Student Support launched the First Year Mentor and Heber J. Grant Mentor programs this past fall with the hope that both students and mentors would develop relationships that went beyond simply being an assignment. Freshman participant Megan Linton says her mentor experience did just that.
"It was good that I was able to make friends so quickly through this, because I don't think I would be having the same experience I'm having right now if I didn't," Linton said. "I've made so many friends through my mentor. And I hang out with them every single day."
Program Coordinator Kimball Benson says in many situations the mentors assigned were the exact friends these new students needed. In many cases it made a difference in the lives of the volunteer mentors most of all.
"A lot of mentors were also blessed to find purpose in their lives," Benson said. "And many of them found more of a desire to look outward."

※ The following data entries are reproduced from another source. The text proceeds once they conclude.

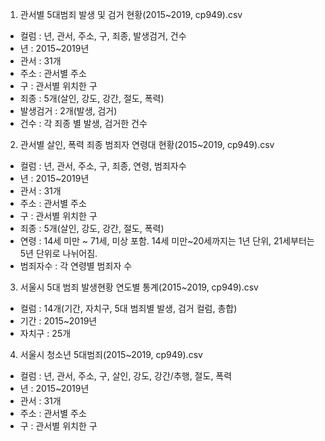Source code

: 1) 관서별 5대범죄 발생 및 검거 현황(2015~2019, cp949).csv
- 컬럼 : 년, 관서, 주소, 구, 죄종, 발생검거, 건수
- 년 : 2015~2019년
- 관서 : 31개
- 주소 : 관서별 주소
- 구 : 관서별 위치한 구
- 죄종 : 5개(살인, 강도, 강간, 절도, 폭력)
- 발생검거 : 2개(발생, 검거)
- 건수 : 각 죄종 별 발생, 검거한 건수


2) 관서별 살인, 폭력 죄종 범죄자 연령대 현황(2015~2019, cp949).csv
- 컬럼 : 년, 관서, 주소, 구, 죄종, 연령, 범죄자수
- 년 : 2015~2019년
- 관서 : 31개
- 주소 : 관서별 주소
- 구 : 관서별 위치한 구
- 죄종 : 5개(살인, 강도, 강간, 절도, 폭력)
- 연령 : 14세 미만 ~ 71세, 미상 포함. 14세 미만~20세까지는 1년 단위, 21세부터는 5년 단위로 나뉘어짐.
- 범죄자수 : 각 연령별 범죄자 수

3) 서울시 5대 범죄 발생현황 연도별 통계(2015~2019, cp949).csv
- 컬럼 : 14개(기간, 자치구, 5대 범죄별 발생, 검거 컬럼, 총합)
- 기간 : 2015~2019년
- 자치구 : 25개

4) 서울시 청소년 5대범죄(2015~2019, cp949).csv
- 컬럼 : 년, 관서, 주소, 구, 살인, 강도, 강간/추행, 절도, 폭력
- 년 : 2015~2019년
- 관서 : 31개
- 주소 : 관서별 주소
- 구 : 관서별 위치한 구
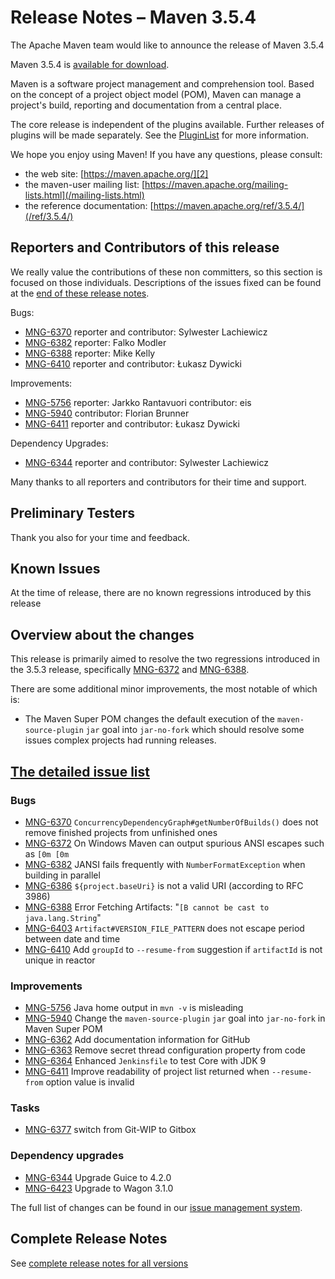 <!-- 
Licensed to the Apache Software Foundation (ASF) under one
or more contributor license agreements.  See the NOTICE file
distributed with this work for additional information
regarding copyright ownership.  The ASF licenses this file
to you under the Apache License, Version 2.0 (the
"License"); you may not use this file except in compliance
with the License.  You may obtain a copy of the License at

http://www.apache.org/licenses/LICENSE-2.0

Unless required by applicable law or agreed to in writing,
software distributed under the License is distributed on an
"AS IS" BASIS, WITHOUT WARRANTIES OR CONDITIONS OF ANY
KIND, either express or implied.  See the License for the
specific language governing permissions and limitations
under the License.

NOTE: For help with the syntax of this file, see:
http://maven.apache.org/doxia/references/apt-format.html
-->

# Release Notes &#x2013; Maven 3.5.4

The Apache Maven team would like to announce the release of Maven 3.5.4

Maven 3.5.4 is [available for download][0].

Maven is a software project management and comprehension tool. Based on the concept of a project object model (POM), Maven can manage a project's build, reporting and documentation from a central place.

The core release is independent of the plugins available. Further releases of plugins will be made separately. See the [PluginList][1] for more information.

We hope you enjoy using Maven! If you have any questions, please consult:

- the web site: [https://maven.apache.org/][2]
- the maven-user mailing list: [https://maven.apache.org/mailing-lists.html](/mailing-lists.html)
- the reference documentation: [https://maven.apache.org/ref/3.5.4/](/ref/3.5.4/)

## Reporters and Contributors of this release

We really value the contributions of these non committers, so this section is focused on those individuals. Descriptions of the issues fixed can be found at the [end of these release notes](#Details).

Bugs:

- [MNG-6370][] reporter and contributor: Sylwester Lachiewicz
- [MNG-6382][] reporter: Falko Modler
- [MNG-6388][] reporter: Mike Kelly
- [MNG-6410][] reporter and contributor: Łukasz Dywicki

Improvements:

- [MNG-5756][] reporter: Jarkko Rantavuori contributor: eis
- [MNG-5940][] contributor: Florian Brunner
- [MNG-6411][] reporter and contributor: Łukasz Dywicki

Dependency Upgrades:

- [MNG-6344][] reporter and contributor: Sylwester Lachiewicz

Many thanks to all reporters and contributors for their time and support.

## Preliminary Testers

Thank you also for your time and feedback.

## Known Issues

At the time of release, there are no known regressions introduced by this release

## Overview about the changes

This release is primarily aimed to resolve the two regressions introduced in the 3.5.3 release, specifically [MNG-6372][] and [MNG-6388][].

There are some additional minor improvements, the most notable of which is:

- The Maven Super POM changes the default execution of the `maven-source-plugin` `jar` goal into `jar-no-fork` which should resolve some issues complex projects had running releases.

## [The detailed issue list](#Details)

### Bugs

- [MNG-6370][] `ConcurrencyDependencyGraph#getNumberOfBuilds()` does not remove finished projects from unfinished ones
- [MNG-6372][] On Windows Maven can output spurious ANSI escapes such as `[0m [0m`
- [MNG-6382][] JANSI fails frequently with `NumberFormatException` when building in parallel
- [MNG-6386][] `${project.baseUri}` is not a valid URI (according to RFC 3986)
- [MNG-6388][] Error Fetching Artifacts: "`[B cannot be cast to java.lang.String`"
- [MNG-6403][] `Artifact#VERSION_FILE_PATTERN` does not escape period between date and time
- [MNG-6410][] Add `groupId` to `--resume-from` suggestion if `artifactId` is not unique in reactor

### Improvements

- [MNG-5756][] Java home output in `mvn -v` is misleading
- [MNG-5940][] Change the `maven-source-plugin` `jar` goal into `jar-no-fork` in Maven Super POM
- [MNG-6362][] Add documentation information for GitHub
- [MNG-6363][] Remove secret thread configuration property from code
- [MNG-6364][] Enhanced `Jenkinsfile` to test Core with JDK 9
- [MNG-6411][] Improve readability of project list returned when `--resume-from` option value is invalid

### Tasks

- [MNG-6377][] switch from Git-WIP to Gitbox

### Dependency upgrades

- [MNG-6344][] Upgrade Guice to 4.2.0
- [MNG-6423][] Upgrade to Wagon 3.1.0

The full list of changes can be found in our [issue management system][4].

## Complete Release Notes

See [complete release notes for all versions][5]

[0]: ../../download.html
[1]: ../../plugins/index.html
[2]: https://maven.apache.org/
[4]: https://issues.apache.org/jira/secure/ReleaseNote.jspa?projectId=12316922&amp;version=12342826
[5]: ../../docs/history.html
[MNG-6370]: https://issues.apache.org/jira/browse/MNG-6370
[MNG-6372]: https://issues.apache.org/jira/browse/MNG-6372
[MNG-6382]: https://issues.apache.org/jira/browse/MNG-6382
[MNG-6386]: https://issues.apache.org/jira/browse/MNG-6386
[MNG-6388]: https://issues.apache.org/jira/browse/MNG-6388
[MNG-6403]: https://issues.apache.org/jira/browse/MNG-6403
[MNG-6410]: https://issues.apache.org/jira/browse/MNG-6410
[MNG-5756]: https://issues.apache.org/jira/browse/MNG-5756
[MNG-5940]: https://issues.apache.org/jira/browse/MNG-5940
[MNG-6362]: https://issues.apache.org/jira/browse/MNG-6362
[MNG-6363]: https://issues.apache.org/jira/browse/MNG-6363
[MNG-6364]: https://issues.apache.org/jira/browse/MNG-6364
[MNG-6411]: https://issues.apache.org/jira/browse/MNG-6411
[MNG-6377]: https://issues.apache.org/jira/browse/MNG-6377
[MNG-6344]: https://issues.apache.org/jira/browse/MNG-6344
[MNG-6423]: https://issues.apache.org/jira/browse/MNG-6423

Kendall Barrett, a First Year Mentor volunteer, said she not only learned from the students she mentored, but gained a greater appreciation for BYU-Idaho as well.
"Even though I'm older and have been here longer than these students, I've learned so much from them," Barrett said. "Being able to serve and talk about how great BYU-Idaho is, along with trying to be an example, just makes me realize how blessed I am."
The First Year Mentor program begins with Get Connected. Each volunteer-partnership is then assigned an average of 40 students to oversee throughout the semester.
The Heber J. Grant Mentor program targets students who come from backgrounds that put them at a higher risk of not graduating. These students receive more one-on-one mentoring than students in the First Year Mentor program, with a ratio of one mentor to three students. Starting Winter Semester 2017, all first semester students will receive a first-year mentor. Those who qualify for the Heber J. Grant Mentor program may continue to receive mentoring in their second semester. This will involve all students who meet the criteria and will also take into effect how each student performs academically during their first semester.
The experience gained during this semester provided insight to how improvements could be made in the future. "We learned a lot of lessons this semester," Benson said. "There are good things happening, but we definitely want to increase the amount of people who are reached by these programs."
As the mentorships continue to develop, program coordinators hope that those who enjoyed their experience will return with a desire to serve in Student Support in the future.
Barrett said a handful of new students from her mentor group have already signed up to participate as volunteers in Student Support next semester, achieving the vision that the program has been designed to fulfill.
"I was really excited to come here in the first place, but my mentors made me even more excited," Linton said. "And that's why I wanted to get more involved myself. Because I feel how blessed I am to be at this school now."
Looking back on her positive experience, Barrett believes the creation of these mentor programs truly allows the university to better accomplish its mission.
"The fact that the mentors are with the new students for the entire semester now is so inspired," Barrett said. "We're not only here to welcome them to BYU-Idaho. We're here to be their friend."